L’opérateur de gros alternatif Kosc, qui devait s’imposer lors de sa création en 2016 comme la réponse au quasi-duopole d’Orange et de SFR sur le marché des télécoms d’entreprise, est sur la sellette. Auditionné début octobre par le Sénat, son président, Yann de Prince, a confirmé qu’il ne reste plus que quelques semaines à sa direction pour trouver une issue à ses problèmes financiers. Faute de quoi, l’opérateur de gros alternatif pourrait être cédé ou purement et simplement liquidé.

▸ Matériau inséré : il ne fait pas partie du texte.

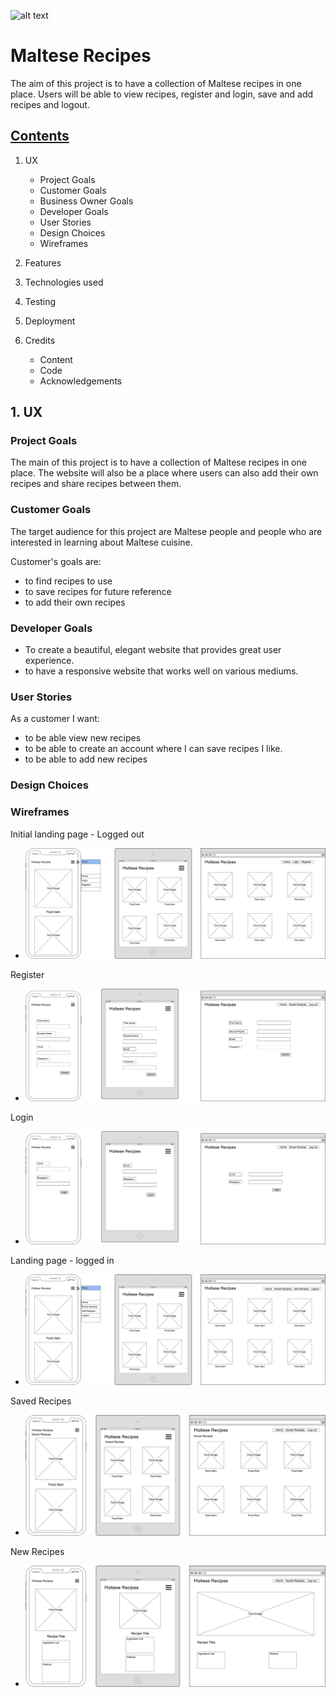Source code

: 
![alt text](image)

# Maltese Recipes

The aim of this project is to have a collection of Maltese recipes in one place. Users will be able to view recipes, register and login, save and add recipes and logout.

## <ins> Contents </ins>
1. UX
    * Project Goals
    * Customer Goals
    * Business Owner Goals
    * Developer Goals
    * User Stories
    * Design Choices
    * Wireframes
      
2. Features
3. Technologies used
4. Testing
5. Deployment
6. Credits
    * Content
    * Code
    * Acknowledgements

## 1. UX

### Project Goals

The main of this project is to have a collection of Maltese recipes in one place. The website will also be a place where users can also add their own recipes and share recipes between them.

### Customer Goals

The target audience for this project are Maltese people and people who are interested in learning about Maltese cuisine.

Customer's goals are:

- to find recipes to use
- to save recipes for future reference
- to add their own recipes

### Developer Goals

- To create a beautiful, elegant website that provides great user experience.
- to have a responsive website that works well on various mediums.

### User Stories

As a customer I want:

- to be able view new recipes
- to be able to create an account where I can save recipes I like.
- to be able to add new recipes

### Design Choices


### Wireframes

Initial landing page - Logged out

- ![alt text](assets/wireframes/homeloggedout.png)

Register
- ![alt text](assets/wireframes/Register.png)

Login
- ![alt text](assets/wireframes/Login.png)

Landing page - logged in
- ![alt text](assets/wireframes/homeLoggedin.png)

Saved Recipes
- ![alt text](assets/wireframes/SavedRecipe.png)

New Recipes
- ![alt text](assets/wireframes/NewRecipes.png)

“L’entreprise n’ayant pas encore atteint l’équilibre d’exploitation, ne pouvant donc en principe pas convaincre le tribunal de sa capacité à poursuivre son activité, la logique commandait en effet que nous procédions, non à une cessation de paiement, mais à la liquidation pure et simple”, a expliqué le président de l’opérateur wholesale-only, indiquant avoir “pris seul l’initiative d’un schéma différent, permettant de préserver l’intérêt social de l’entreprise en nous inscrivant dans un cadre légal”.

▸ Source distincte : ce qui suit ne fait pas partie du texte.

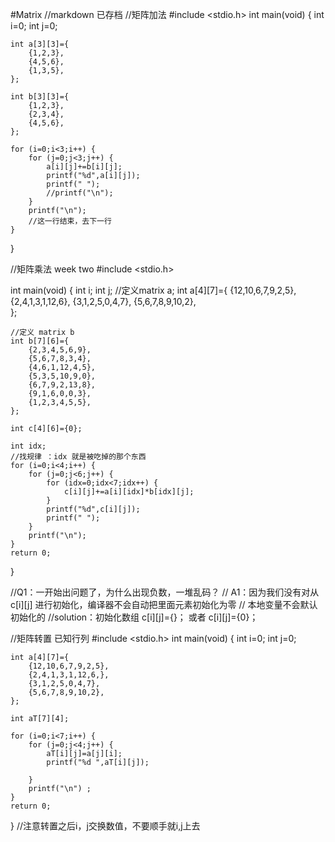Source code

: #Matrix
//markdown 已存档
 //矩阵加法
#include <stdio.h>
int main(void)
{
	int i=0;
	int j=0;
	
	int a[3][3]={
		{1,2,3},
		{4,5,6},
		{1,3,5},
	};
	
	int b[3][3]={
		{1,2,3}, 
		{2,3,4},
		{4,5,6},
	};
	
	for (i=0;i<3;i++) {
		for (j=0;j<3;j++) {
			a[i][j]+=b[i][j];
			printf("%d",a[i][j]);
			printf(" ");
			//printf("\n");
		}
		printf("\n");
		//这一行结束，去下一行 
	}
 } 


//矩阵乘法
week two
#include <stdio.h>

int main(void)
{
	int i;
	int j;
	//定义matrix a; 
	int a[4][7]={
		{12,10,6,7,9,2,5},
		{2,4,1,3,1,12,6},
		{3,1,2,5,0,4,7},
		{5,6,7,8,9,10,2},	
	};
	
	//定义 matrix b 
	int b[7][6]={
		{2,3,4,5,6,9},
		{5,6,7,8,3,4},
		{4,6,1,12,4,5},
		{5,3,5,10,9,0},
		{6,7,9,2,13,8},
		{9,1,6,0,0,3},
		{1,2,3,4,5,5},
	};
	
	int c[4][6]={0};
	
	int idx;
	//找规律 ：idx 就是被吃掉的那个东西 
	for (i=0;i<4;i++) {
		for (j=0;j<6;j++) {
			for (idx=0;idx<7;idx++) {
				c[i][j]+=a[i][idx]*b[idx][j];
			}
			printf("%d",c[i][j]);
			printf(" ");
		}
		printf("\n");
	}
	return 0;	
}

//Q1：一开始出问题了，为什么出现负数，一堆乱码？
// A1：因为我们没有对从c[i][j] 进行初始化，编译器不会自动把里面元素初始化为零
// 本地变量不会默认初始化的 
//solution：初始化数组 c[i][j]={}；  或者  c[i][j]={0}； 

//矩阵转置
已知行列
#include <stdio.h>
int main(void)
{
	int i=0;
	int j=0;
	
	int a[4][7]={
		{12,10,6,7,9,2,5},
		{2,4,1,3,1,12,6,},
		{3,1,2,5,0,4,7},
		{5,6,7,8,9,10,2},	
	};
	
	int aT[7][4];
	
	for (i=0;i<7;i++) {
		for (j=0;j<4;j++) {
			aT[i][j]=a[j][i];
			printf("%d ",aT[i][j]);
			
		}
		printf("\n") ;
	}
	return 0;
}
//注意转置之后i，j交换数值，不要顺手就i,j上去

“Le processus que j’ai engagé ouvre à l’entreprise un délai fort bref, de deux mois, pour essayer de surmonter ses difficultés”, a fait savoir le dirigeant, qui a mandaté début septembre la banque d’affaires Rothschild afin de “trouver des investisseurs ou tout partenaire qui pourraient contribuer à sauver ou reprendre l’entreprise”.
“L’issue du processus initié au début du mois de septembre est fixée à fin octobre 2019. Il pourra être prorogé de deux mois. Sa condition principale tient au paiement des prochains salaires. Ce paiement dépend lui-même d’un nouvel engagement des actionnaires ou de la levée des saisies de SFR. Si l’un ou l’autre ne se réalise pas, nous n’éviterons probablement plus l’écueil de la liquidation”, a précisé le président de Kosc.

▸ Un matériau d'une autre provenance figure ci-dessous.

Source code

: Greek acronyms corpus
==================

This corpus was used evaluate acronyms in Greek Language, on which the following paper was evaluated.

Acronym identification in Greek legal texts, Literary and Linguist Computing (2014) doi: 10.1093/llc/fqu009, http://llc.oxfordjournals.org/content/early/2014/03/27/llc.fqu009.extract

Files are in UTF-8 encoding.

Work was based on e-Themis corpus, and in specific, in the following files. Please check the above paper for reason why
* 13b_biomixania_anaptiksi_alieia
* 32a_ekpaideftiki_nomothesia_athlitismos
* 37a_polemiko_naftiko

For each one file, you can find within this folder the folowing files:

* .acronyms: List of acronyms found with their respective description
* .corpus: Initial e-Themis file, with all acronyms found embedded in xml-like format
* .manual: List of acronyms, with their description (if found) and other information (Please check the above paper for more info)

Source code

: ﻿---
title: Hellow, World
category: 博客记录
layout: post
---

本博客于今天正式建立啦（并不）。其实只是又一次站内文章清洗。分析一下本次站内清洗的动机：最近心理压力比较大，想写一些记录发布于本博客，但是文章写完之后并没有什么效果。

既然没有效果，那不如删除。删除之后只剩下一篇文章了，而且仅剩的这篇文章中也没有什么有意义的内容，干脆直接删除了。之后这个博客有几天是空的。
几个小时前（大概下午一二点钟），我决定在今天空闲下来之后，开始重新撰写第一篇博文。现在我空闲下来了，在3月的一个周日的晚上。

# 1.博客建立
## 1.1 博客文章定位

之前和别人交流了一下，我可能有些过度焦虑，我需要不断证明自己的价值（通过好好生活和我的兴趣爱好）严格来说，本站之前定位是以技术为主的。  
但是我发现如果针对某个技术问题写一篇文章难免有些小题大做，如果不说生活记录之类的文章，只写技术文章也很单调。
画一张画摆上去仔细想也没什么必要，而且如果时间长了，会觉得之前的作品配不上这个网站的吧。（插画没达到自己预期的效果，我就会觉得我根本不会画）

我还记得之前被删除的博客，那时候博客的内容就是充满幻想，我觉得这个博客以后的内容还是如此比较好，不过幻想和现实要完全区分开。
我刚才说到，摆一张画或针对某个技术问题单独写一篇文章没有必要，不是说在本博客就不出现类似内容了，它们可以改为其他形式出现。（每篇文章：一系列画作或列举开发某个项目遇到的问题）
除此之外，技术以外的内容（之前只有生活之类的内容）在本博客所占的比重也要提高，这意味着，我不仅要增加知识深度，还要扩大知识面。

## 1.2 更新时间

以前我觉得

SFR réclame 21 millions d’euros à Kosc
L’opérateur, qui a enregistré un chiffre d’affaires de 18 millions d’euros en 2018 et tablait encore récemment sur des revenus de l’ordre de 100 millions d’euros en 2021, est en effet en proie à de graves problèmes de trésorerie et a vu son horizon s’obscurcir considérablement ces dernières semaines.
De fait l’incertitude pèse sur l’opérateur après une décision défavorable de l’Autorité de la Concurrence concernant la reprise du réseau DSL de Completel, auparavant détenu par SFR, et le retrait de l’un de ses investisseurs majeurs (en-dehors d’OVH), la Banque des territoires, une branche de la Caisse des dépôts.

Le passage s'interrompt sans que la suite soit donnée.